▸ WORK REQUIRED: The line containing "## Overview" marks the end; return exactly every line from the start of the records up to and including it, but no pictures.

+ + +

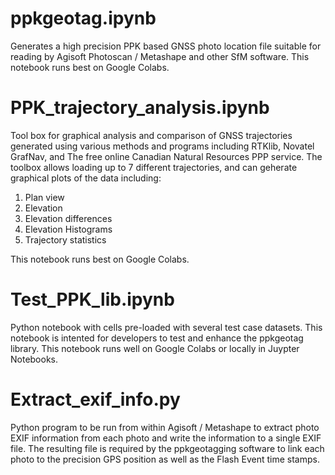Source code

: # ppkgeotag.ipynb
Generates a high precision PPK based GNSS photo location file suitable for reading by Agisoft Photoscan / Metashape and other SfM software. This notebook runs best on Google Colabs.

# PPK_trajectory_analysis.ipynb
Tool box for graphical analysis and comparison of GNSS trajectories generated using various methods and programs including RTKlib, Novatel GrafNav, and The free online Canadian Natural Resources PPP service.  The toolbox allows loading up to 7 different trajectories, and can geherate graphical plots of the data including: 
1. Plan view
1. Elevation
1. Elevation differences
1. Elevation Histograms
1. Trajectory statistics 

This notebook runs best on Google Colabs.

# Test_PPK_lib.ipynb
Python notebook with cells pre-loaded with several test case datasets.  This notebook is intented for developers to test and enhance the ppkgeotag library.  This notebook runs well on Google Colabs or locally in Juypter Notebooks.

# Extract_exif_info.py
Python program to be run from within Agisoft / Metashape to extract photo EXIF information from each photo and write the information to a single EXIF file. The resulting file is required by the ppkgeotagging software to link each photo to the precision GPS position as well as the Flash Event time stamps.
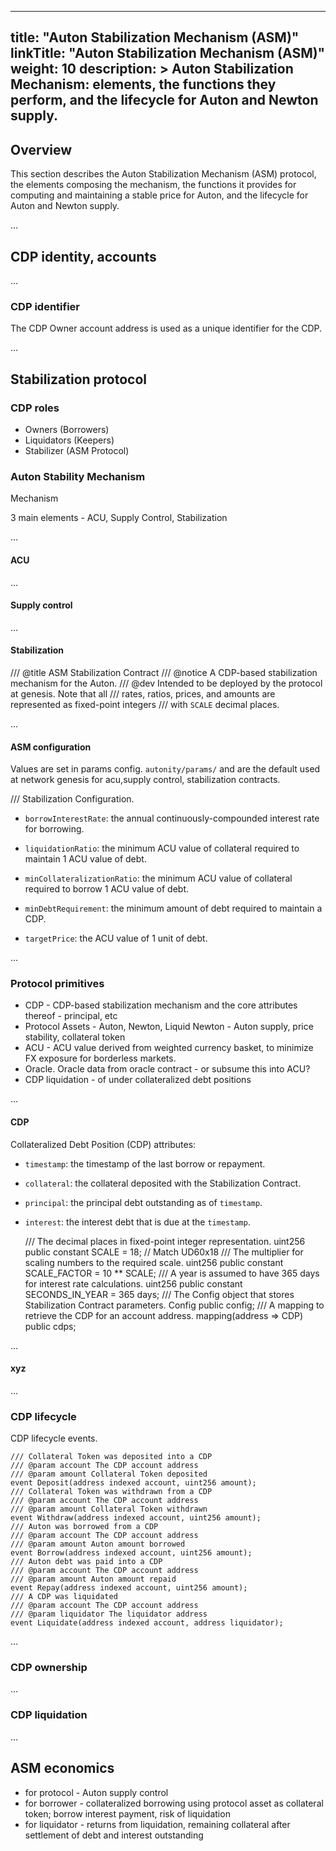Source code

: 
---
title: "Auton Stabilization Mechanism (ASM)"
linkTitle: "Auton Stabilization Mechanism (ASM)"
weight: 10
description: >
  Auton Stabilization Mechanism: elements, the functions they perform, and the lifecycle for Auton and Newton supply.
---

## Overview

This section describes the Auton Stabilization Mechanism (ASM) protocol, the elements composing the mechanism, the functions it provides for computing and maintaining a stable price for Auton, and the lifecycle for Auton and Newton supply.

...

## CDP identity, accounts

...

### CDP identifier

The CDP Owner account address is used as a unique identifier for the CDP.

...


## Stabilization protocol

### CDP roles

- Owners (Borrowers)
- Liquidators (Keepers)
- Stabilizer (ASM Protocol)

### Auton Stability Mechanism

Mechanism

3 main elements - ACU, Supply Control, Stabilization 

...


#### ACU

...

#### Supply control

...

#### Stabilization

/// @title ASM Stabilization Contract
/// @notice A CDP-based stabilization mechanism for the Auton.
/// @dev Intended to be deployed by the protocol at genesis. Note that all
/// rates, ratios, prices, and amounts are represented as fixed-point integers
/// with `SCALE` decimal places.

...

#### ASM configuration


Values are set in params config. `autonity/params/` and are the default used at network genesis for acu,supply control, stabilization contracts.
 
/// Stabilization Configuration.


- `borrowInterestRate`: the annual continuously-compounded interest rate for borrowing.

- `liquidationRatio`: the minimum ACU value of collateral required to maintain 1 ACU value of debt.

- `minCollateralizationRatio`: the minimum ACU value of collateral required to borrow 1 ACU value of debt.

- `minDebtRequirement`: the minimum amount of debt required to maintain a CDP.

- `targetPrice`: the ACU value of 1 unit of debt.
    
...

### Protocol primitives

- CDP - CDP-based stabilization mechanism and the core attributes thereof - principal, etc
- Protocol Assets - Auton, Newton, Liquid Newton - Auton supply, price stability, collateral token
- ACU - ACU value derived from weighted currency basket, to minimize FX exposure for borderless markets.
- Oracle. Oracle data from oracle contract - or subsume this into ACU?
- CDP liquidation - of under collateralized debt positions

...

#### CDP

Collateralized Debt Position (CDP) attributes:

- `timestamp`: the timestamp of the last borrow or repayment.
- `collateral`: the collateral deposited with the Stabilization Contract.
- `principal`: the principal debt outstanding as of `timestamp`.
- `interest`: the interest debt that is due at the `timestamp`.


   /// The decimal places in fixed-point integer representation.
    uint256 public constant SCALE = 18; // Match UD60x18
    /// The multiplier for scaling numbers to the required scale.
    uint256 public constant SCALE_FACTOR = 10 ** SCALE;
    /// A year is assumed to have 365 days for interest rate calculations.
    uint256 public constant SECONDS_IN_YEAR = 365 days;
    /// The Config object that stores Stabilization Contract parameters.
    Config public config;
    /// A mapping to retrieve the CDP for an account address.
    mapping(address => CDP) public cdps;

...

#### xyz

...

### CDP lifecycle

CDP lifecycle events.

    /// Collateral Token was deposited into a CDP
    /// @param account The CDP account address
    /// @param amount Collateral Token deposited
    event Deposit(address indexed account, uint256 amount);
    /// Collateral Token was withdrawn from a CDP
    /// @param account The CDP account address
    /// @param amount Collateral Token withdrawn
    event Withdraw(address indexed account, uint256 amount);
    /// Auton was borrowed from a CDP
    /// @param account The CDP account address
    /// @param amount Auton amount borrowed
    event Borrow(address indexed account, uint256 amount);
    /// Auton debt was paid into a CDP
    /// @param account The CDP account address
    /// @param amount Auton amount repaid
    event Repay(address indexed account, uint256 amount);
    /// A CDP was liquidated
    /// @param account The CDP account address
    /// @param liquidator The liquidator address
    event Liquidate(address indexed account, address liquidator);

...



### CDP ownership

...


### CDP liquidation

...


## ASM economics

- for protocol - Auton supply control
- for borrower - collateralized borrowing using protocol asset as collateral token; borrow interest payment, risk of liquidation
- for liquidator - returns from liquidation, remaining collateral after settlement of debt and interest outstanding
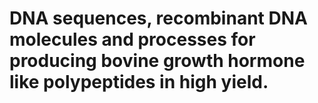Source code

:# DNA sequences, recombinant DNA molecules and processes for producing bovine growth hormone like polypeptides in high yield.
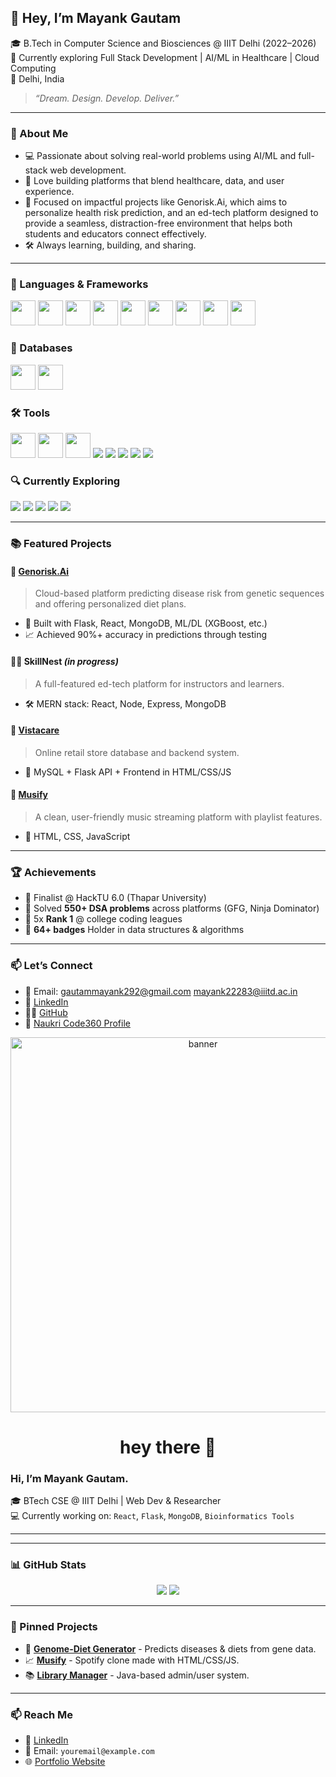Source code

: ## 👋 Hey, I’m Mayank Gautam

🎓 B.Tech in Computer Science and Biosciences @ IIIT Delhi (2022–2026)  
🌱 Currently exploring Full Stack Development | AI/ML in Healthcare | Cloud Computing   
📍 Delhi, India

> *“Dream. Design. Develop. Deliver.”*  

---

### 🚀 About Me
- 💻 Passionate about solving real-world problems using AI/ML and full-stack web development.
- 🧠 Love building platforms that blend healthcare, data, and user experience.
- 🎯 Focused on impactful projects like Genorisk.Ai, which aims to personalize health risk prediction, and an ed-tech platform designed to provide a seamless, distraction-free environment that helps both students and educators connect effectively.
- 🛠️ Always learning, building, and sharing.

---

### 🔧 Languages & Frameworks
<p>
  <img src="https://cdn.jsdelivr.net/gh/devicons/devicon/icons/python/python-original.svg" width="40"/>
  <img src="https://cdn.jsdelivr.net/gh/devicons/devicon/icons/javascript/javascript-original.svg" width="40"/>
  <img src="https://cdn.jsdelivr.net/gh/devicons/devicon/icons/cplusplus/cplusplus-original.svg" width="40"/>
  <img src="https://cdn.jsdelivr.net/gh/devicons/devicon/icons/html5/html5-original.svg" width="40"/>
  <img src="https://cdn.jsdelivr.net/gh/devicons/devicon/icons/css3/css3-original.svg" width="40"/>
  <img src="https://cdn.jsdelivr.net/gh/devicons/devicon/icons/react/react-original.svg" width="40"/>
  <img src="https://cdn.jsdelivr.net/gh/devicons/devicon/icons/express/express-original.svg" width="40"/>
  <img src="https://cdn.jsdelivr.net/gh/devicons/devicon/icons/nodejs/nodejs-original.svg" width="40"/>
  <img src="https://cdn.jsdelivr.net/gh/devicons/devicon/icons/flask/flask-original.svg" width="40"/>
</p>

### 💾 Databases
<p>
  <img src="https://cdn.jsdelivr.net/gh/devicons/devicon/icons/mongodb/mongodb-original.svg" width="40"/>
  <img src="https://cdn.jsdelivr.net/gh/devicons/devicon/icons/mysql/mysql-original.svg" width="40"/>
</p>

### 🛠 Tools
<p>
  <img src="https://cdn.jsdelivr.net/gh/devicons/devicon/icons/vscode/vscode-original.svg" width="40"/>
  <img src="https://cdn.jsdelivr.net/gh/devicons/devicon/icons/github/github-original.svg" width="40"/>
  <img src="https://cdn.jsdelivr.net/gh/devicons/devicon/icons/intellij/intellij-original.svg" width="40"/>
  <img src="https://img.shields.io/badge/Postman-FF6C37?style=for-the-badge&logo=postman&logoColor=white"/>
  <img src="https://img.shields.io/badge/Figma-F24E1E?style=for-the-badge&logo=figma&logoColor=white"/>
  <img src="https://img.shields.io/badge/Canva-00C4CC?style=for-the-badge&logo=canva&logoColor=white"/>
  <img src="https://img.shields.io/badge/Miro-050038?style=for-the-badge&logo=miro&logoColor=white"/>
  <img src="https://img.shields.io/badge/WordPress-21759B?style=for-the-badge&logo=wordpress&logoColor=white"/>
</p>

### 🔍 Currently Exploring
<p>
  <img src="https://img.shields.io/badge/Cloud_Computing-blue?style=for-the-badge"/>
  <img src="https://img.shields.io/badge/Machine_Learning-yellowgreen?style=for-the-badge"/>
  <img src="https://img.shields.io/badge/Deep_Learning-ff69b4?style=for-the-badge"/>
  <img src="https://img.shields.io/badge/JWT_Auth-orange?style=for-the-badge"/>
  <img src="https://img.shields.io/badge/MERN_Stack-4CAF50?style=for-the-badge"/>
</p>

---

### 📚 Featured Projects

#### 🔬 [Genorisk.Ai](https://github.com/Karan54820/GenoriskAI)
> Cloud-based platform predicting disease risk from genetic sequences and offering personalized diet plans.  
- 🧠 Built with Flask, React, MongoDB, ML/DL (XGBoost, etc.)
- 📈 Achieved 90%+ accuracy in predictions through testing

#### 🧑‍🏫 SkillNest *(in progress)*
> A full-featured ed-tech platform for instructors and learners.  
- 🛠️ MERN stack: React, Node, Express, MongoDB

#### 🏪 [Vistacare](https://github.com/Mayankiiitd/Vistacare.com)
> Online retail store database and backend system.  
- 💾 MySQL + Flask API + Frontend in HTML/CSS/JS

#### 🎵 [Musify](https://github.com/Mayankiiitd/Musify.com)
> A clean, user-friendly music streaming platform with playlist features.  
- 🔧 HTML, CSS, JavaScript

---

### 🏆 Achievements
- 🥇 Finalist @ HackTU 6.0 (Thapar University)
- 🧩 Solved **550+ DSA problems** across platforms (GFG, Ninja Dominator)
- 🥇 5x **Rank 1** @ college coding leagues
- 🏅 **64+ badges** Holder in data structures & algorithms

---

### 📫 Let’s Connect

- 📧 Email: [gautammayank292@gmail.com](mailto:gautammayank292@gmail.com)  [mayank22283@iiitd.ac.in](mailto:mayank22283@iiitd.ac.in)  
- 🔗 [LinkedIn](https://www.linkedin.com/in/mayank-gautam-20a97b24b/)  
- 🧑‍💻 [GitHub](https://github.com/Mayankiiitd)  
- 🧠 [Naukri Code360 Profile](https://www.naukri.com/code360/profile/MayankIIITD)


<p align="center">
  <img src="https://your-image-url.com/your-banner.gif" width="600" alt="banner" />
</p>

<h1 align="center">hey there 👋</h1>

### Hi, I’m Mayank Gautam.
🎓 BTech CSE @ IIIT Delhi | Web Dev & Researcher  
💻 Currently working on: `React`, `Flask`, `MongoDB`, `Bioinformatics Tools`

---



---

### 📊 GitHub Stats
<p align="center">
  <img src="https://github-readme-stats.vercel.app/api?username=mayankgautam&show_icons=true&theme=radical" />
  <img src="https://github-readme-stats.vercel.app/api/top-langs/?username=mayankgautam&layout=compact&theme=radical" />
</p>

---

### 📌 Pinned Projects
- 🔬 **[Genome-Diet Generator](https://github.com/mayankgautam/GenomeDiet)** - Predicts diseases & diets from gene data.
- 📈 **[Musify](https://github.com/mayankgautam/Musify)** - Spotify clone made with HTML/CSS/JS.
- 📚 **[Library Manager](https://github.com/mayankgautam/LibraryManager)** - Java-based admin/user system.

---

### 📫 Reach Me
- 💼 [LinkedIn](https://linkedin.com/in/mayankgautam)
- 📧 Email: `youremail@example.com`
- 🌐 [Portfolio Website](https://your-portfolio.com)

+ + +

▸ RESULT OF THIS TASK:
Source code

: # ppkgeotag.ipynb
Generates a high precision PPK based GNSS photo location file suitable for reading by Agisoft Photoscan / Metashape and other SfM software. This notebook runs best on Google Colabs.

# PPK_trajectory_analysis.ipynb
Tool box for graphical analysis and comparison of GNSS trajectories generated using various methods and programs including RTKlib, Novatel GrafNav, and The free online Canadian Natural Resources PPP service.  The toolbox allows loading up to 7 different trajectories, and can geherate graphical plots of the data including: 
1. Plan view
1. Elevation
1. Elevation differences
1. Elevation Histograms
1. Trajectory statistics 

This notebook runs best on Google Colabs.

# Test_PPK_lib.ipynb
Python notebook with cells pre-loaded with several test case datasets.  This notebook is intented for developers to test and enhance the ppkgeotag library.  This notebook runs well on Google Colabs or locally in Juypter Notebooks.

# Extract_exif_info.py
Python program to be run from within Agisoft / Metashape to extract photo EXIF information from each photo and write the information to a single EXIF file. The resulting file is required by the ppkgeotagging software to link each photo to the precision GPS position as well as the Flash Event time stamps.
Source code

: 
---
title: "Auton Stabilization Mechanism (ASM)"
linkTitle: "Auton Stabilization Mechanism (ASM)"
weight: 10
description: >
  Auton Stabilization Mechanism: elements, the functions they perform, and the lifecycle for Auton and Newton supply.
---

## Overview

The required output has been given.